In modern distributed computing frameworks (e.g. MPI [6] and ZooKeeper [9]), leader election plays an important role to organize multiple servers efficiently and consistently. This section shows how a classical leader election algorithm is modeled and reused to coordinate other components in Mediator.

In [7] the authors proposed a classical algorithm for a typical leader election scenario, as shown in Fig. 2. Distributed processes are organized as an asynchronous unidirectional ring where communication takes place only between adjacent processes and following certain direction (indicated by the arrows on edges in Fig. 2(a)).

Fig. 2.
figure 2

(a) Topology of an asynchronous ring and (b) Structure of a process

The algorithm has the following steps. At first, each process sends a voting message containing its own id to its successor. When receives a voting message, the process will (a) forward the message to its successor if it contains a larger id than the process itself, or (b) ignore the message if it contains a smaller id than the process itself, or (c) take the process itself as a leader if it contains the same id with itself, and send an acknowledgement message to this successor, which will be spread over around the ring.

Here we formalize this algorithm through a more general approach. Leader election is encapsulated as the election_module. A computing module worker, attached to the election_module, is an implementation of the working process.

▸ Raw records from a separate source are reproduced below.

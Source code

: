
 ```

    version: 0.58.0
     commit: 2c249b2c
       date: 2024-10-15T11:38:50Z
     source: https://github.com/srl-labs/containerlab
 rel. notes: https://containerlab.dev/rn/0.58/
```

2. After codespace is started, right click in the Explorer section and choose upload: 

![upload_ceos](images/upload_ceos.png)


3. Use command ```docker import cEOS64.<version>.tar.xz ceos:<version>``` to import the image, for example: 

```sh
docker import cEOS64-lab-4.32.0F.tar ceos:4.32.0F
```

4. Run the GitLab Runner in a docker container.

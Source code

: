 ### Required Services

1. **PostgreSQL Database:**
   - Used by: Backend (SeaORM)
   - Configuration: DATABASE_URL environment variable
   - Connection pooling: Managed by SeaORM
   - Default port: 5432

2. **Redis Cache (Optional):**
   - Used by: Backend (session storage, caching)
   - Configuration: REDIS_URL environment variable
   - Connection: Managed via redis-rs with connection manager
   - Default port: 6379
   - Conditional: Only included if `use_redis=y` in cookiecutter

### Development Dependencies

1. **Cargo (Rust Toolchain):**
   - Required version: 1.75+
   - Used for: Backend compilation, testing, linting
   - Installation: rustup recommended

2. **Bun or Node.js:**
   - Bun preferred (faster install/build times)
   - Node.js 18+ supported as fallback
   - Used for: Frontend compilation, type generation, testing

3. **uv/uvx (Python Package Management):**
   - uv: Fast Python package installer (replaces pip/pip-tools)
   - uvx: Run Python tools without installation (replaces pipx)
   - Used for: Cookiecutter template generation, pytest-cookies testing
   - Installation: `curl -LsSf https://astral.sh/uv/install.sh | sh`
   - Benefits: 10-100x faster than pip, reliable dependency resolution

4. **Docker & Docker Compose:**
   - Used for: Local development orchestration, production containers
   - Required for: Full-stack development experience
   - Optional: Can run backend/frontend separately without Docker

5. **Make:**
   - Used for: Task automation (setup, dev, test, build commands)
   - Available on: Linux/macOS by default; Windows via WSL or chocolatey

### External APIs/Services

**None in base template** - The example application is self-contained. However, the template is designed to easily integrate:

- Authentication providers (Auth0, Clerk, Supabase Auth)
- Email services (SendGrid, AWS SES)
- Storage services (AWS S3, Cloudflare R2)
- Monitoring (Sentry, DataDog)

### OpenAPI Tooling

Two types of messages, msgVote and msgLocal, are supported when formalizing this architecture. Voting messages msgVote are transferred between the processes. A voting message carries two fields, vtype that declares the stage of leader election (either it is still voting or some process has already been acknowledged) and id is an identifier of the current leader (if it exists). On the other hand, msgLocal is used when a process communicates with its corresponding worker.

Example 8

(The Election Module). The following automaton shows how the election algorithm is implemented in Mediator. Due to the space limit, we omit some transitions here. A full version can be found at [1].

figure n

The following code fragment encodes a parallel program containing 3 workers and 3 election_modules to organize the workers. In this example, we do not focus on the implementation details on workers, but hope that any component with a proper interface could be embedded into this system instead.

figure o

As we are modeling the leader election algorithm on a synchronous ring, only synchronous communication channels Syncs are involved in this example. The implementation details of Sync can be found in [1].

5 Conclusion and Future Work

A new modeling language Mediator is proposed in this paper to help with component-based software engineering through a formal way. With the basic behavior unit automata that captures the formal nature of components and connections, and systems for hierarchical composition, the language is easy-to-use for both formal method researchers and system designers.

This paper is a preface of a set of under-development tools. We plan to build a model checker for Mediator, and extend it through symbolic approach. An automatic code-generator is also being built to generate platform-specific codes like Arduino [13].